SG Wine Kits are one of the commonly accessible kits for both red and white wines, but what are the different tiers for?
I contacted SG Wines for some further information regarding their kits, the below information is what I understand based on this information - but it should be noted the exact weights of each product could vary between wine type, year of manufacture, and may not be exact as this wasn't clearly found in many places.
Classic
Priced around £19.95 (as of 2025)
Classic Kits are the base kit, containing a concentrate base and a 'flavouring add-back' which is added at the end of fermentation. Requires additional sugar.
Classic kits stick to basics, such as red, white, or rosé, without going grape variety styles.
Some figures put these as being around a 2kg shipping weight for the kit in total.
Gold
Priced around £21.95 (as of 2025)
Classic Kits contain the same concentrate base as Classic kits, but contain more of, and a 'more premium' flavouring add-back compared to the Classic kits. Requires additional sugar.
Gold kits move away from basic red/white/rose categories and instead start moving towards specific styles of grape.
Online figures suggest these are around 2.5kg total shipping weight, reflecting the extra post-fermentation flavouring addition.
Platinum
Priced around £34.95 (as of 2025)
Premium kits, unlike Classic and Gold, do not contain any flavouring add-back, but contain a significantly higher amount of fermentable liquid to begin with. This is much more like fermenting your own wine from grapes than other options.

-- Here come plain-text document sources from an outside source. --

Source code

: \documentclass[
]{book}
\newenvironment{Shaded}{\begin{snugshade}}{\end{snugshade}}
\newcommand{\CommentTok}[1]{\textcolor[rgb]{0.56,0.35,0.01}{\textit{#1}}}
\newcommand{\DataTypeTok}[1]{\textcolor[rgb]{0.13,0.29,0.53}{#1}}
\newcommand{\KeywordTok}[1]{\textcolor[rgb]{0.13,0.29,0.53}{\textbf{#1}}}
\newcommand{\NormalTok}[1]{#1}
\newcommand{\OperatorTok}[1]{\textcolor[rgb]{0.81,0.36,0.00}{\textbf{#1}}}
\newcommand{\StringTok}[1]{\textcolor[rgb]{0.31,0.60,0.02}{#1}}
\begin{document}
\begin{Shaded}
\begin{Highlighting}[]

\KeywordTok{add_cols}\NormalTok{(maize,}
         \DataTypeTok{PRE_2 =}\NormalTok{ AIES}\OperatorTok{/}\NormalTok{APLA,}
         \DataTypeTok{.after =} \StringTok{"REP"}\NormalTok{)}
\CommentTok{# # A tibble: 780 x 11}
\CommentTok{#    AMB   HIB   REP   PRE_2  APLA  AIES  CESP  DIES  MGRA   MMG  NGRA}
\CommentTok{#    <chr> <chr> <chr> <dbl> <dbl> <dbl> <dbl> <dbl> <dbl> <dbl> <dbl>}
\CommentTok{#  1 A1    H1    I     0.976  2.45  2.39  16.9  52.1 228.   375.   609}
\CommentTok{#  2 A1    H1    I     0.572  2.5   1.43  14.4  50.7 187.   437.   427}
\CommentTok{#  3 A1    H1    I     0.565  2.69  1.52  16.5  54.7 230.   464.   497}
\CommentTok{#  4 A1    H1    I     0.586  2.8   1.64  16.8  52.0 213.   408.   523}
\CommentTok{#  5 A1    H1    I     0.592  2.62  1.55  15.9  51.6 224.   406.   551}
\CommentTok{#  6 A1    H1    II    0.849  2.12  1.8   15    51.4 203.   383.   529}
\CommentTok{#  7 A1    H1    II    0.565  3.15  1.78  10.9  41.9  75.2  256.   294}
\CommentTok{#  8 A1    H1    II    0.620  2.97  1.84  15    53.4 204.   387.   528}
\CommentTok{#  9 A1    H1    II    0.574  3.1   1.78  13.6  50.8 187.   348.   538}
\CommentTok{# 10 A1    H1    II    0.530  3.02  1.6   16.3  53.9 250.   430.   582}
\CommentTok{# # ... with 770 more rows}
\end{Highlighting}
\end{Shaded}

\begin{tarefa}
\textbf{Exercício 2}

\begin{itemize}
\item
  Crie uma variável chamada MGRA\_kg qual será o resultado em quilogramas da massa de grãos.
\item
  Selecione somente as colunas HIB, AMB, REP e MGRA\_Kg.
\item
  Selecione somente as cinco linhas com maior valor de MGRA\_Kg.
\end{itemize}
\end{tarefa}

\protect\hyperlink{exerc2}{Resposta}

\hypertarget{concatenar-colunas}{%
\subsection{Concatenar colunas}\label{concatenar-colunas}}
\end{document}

Requires no additional sugar.
Online figures suggest these kits ship with a weight of around 6 to 7kg, but this may be different per wine.
Essentially, both Classic and Gold are aimed at a more affordable price point, where the small amount extra to upgrade to a Gold kit provides you with more flavouring add-back, helping reduce the 'wine kit' thinness you might experience on the Classic.

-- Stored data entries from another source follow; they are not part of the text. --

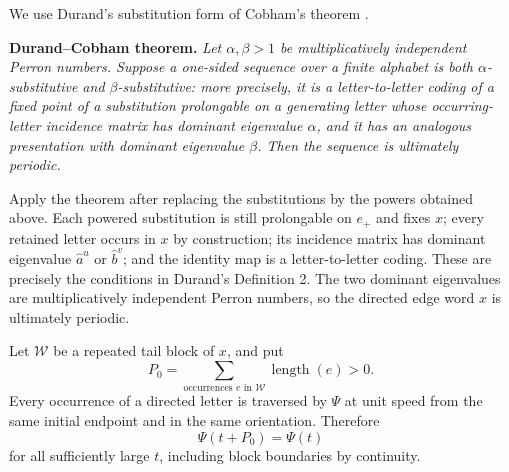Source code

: \documentclass[11pt]{article}
\theoremstyle{definition}
\theoremstyle{remark}
\begin{document}
We use Durand's substitution form of Cobham's theorem
\cite[Definition 2 and Theorem 1]{Durand}.

\medskip
\noindent\textbf{Durand--Cobham theorem.}
\emph{Let \(\alpha,\beta>1\) be multiplicatively independent Perron
numbers.  Suppose a one-sided sequence over a finite alphabet is both
\(\alpha\)-substitutive and \(\beta\)-substitutive: more precisely, it is a
letter-to-letter coding of a fixed point of a substitution prolongable on a
generating letter whose occurring-letter incidence matrix has dominant
eigenvalue \(\alpha\), and it has an analogous presentation with dominant
eigenvalue \(\beta\).  Then the sequence is ultimately periodic.}
\medskip

Apply the theorem after replacing the substitutions by the powers obtained
above.  Each powered substitution is still prolongable on $e_+$ and fixes
$x$; every retained letter occurs in $x$ by construction; its incidence
matrix has dominant eigenvalue $\widehat a^{u}$ or $\widehat b^{v}$; and
the identity map is a letter-to-letter coding.  These are precisely the
conditions in Durand's Definition 2.  The two dominant eigenvalues are
multiplicatively independent Perron numbers, so the directed edge word $x$
is ultimately periodic.

Let \(\mathcal W\) be a repeated tail block of \(x\), and put
\begin{equation}\label{term:eq:period-length}
 P_0=\sum_{\text{occurrences }e\text{ in }\mathcal W}
          \operatorname{length}(e)>0.
\end{equation}
Every occurrence of a directed letter is traversed by \(\Psi\) at unit speed
from the same initial endpoint and in the same orientation.  Therefore
\begin{equation}\label{term:eq:eventual-metric-period}
 \Psi(t+P_0)=\Psi(t)
\end{equation}
for all sufficiently large \(t\), including block boundaries by continuity.
\end{document}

The Gold kits also give you more style-customisation than the Classics, going from picking a wine based on if it's red or white to styles such as Merlot or Pinot Grigio.
The Platinum kit is more expensive, but contains the most grape concentrate of the three, helping produce the most flavourful and solid wine base.
At the end of the day, each kit states it can produce around 30 bottles - even if you go for a higher concentrate and make 25 bottles, the cost per item is still significantly lower than the cheapest supermarket wines out there.
Personally, I would use the cheaper kits if I planned on modifying them - such as using a white wine base to add honeys, creating a pyment, or adding other fruits in making more of a country-wine style product, where the wine base may have less impact on the final flavour. If I'm making 30 bottles of wine to drink as the kits want me to, I'd rather spend the small amount extra. After all, will you really be worrying about the 50p extra per bottle you spent 6 months later when you're drinking it - or will you be wishing you spent it to have a better product?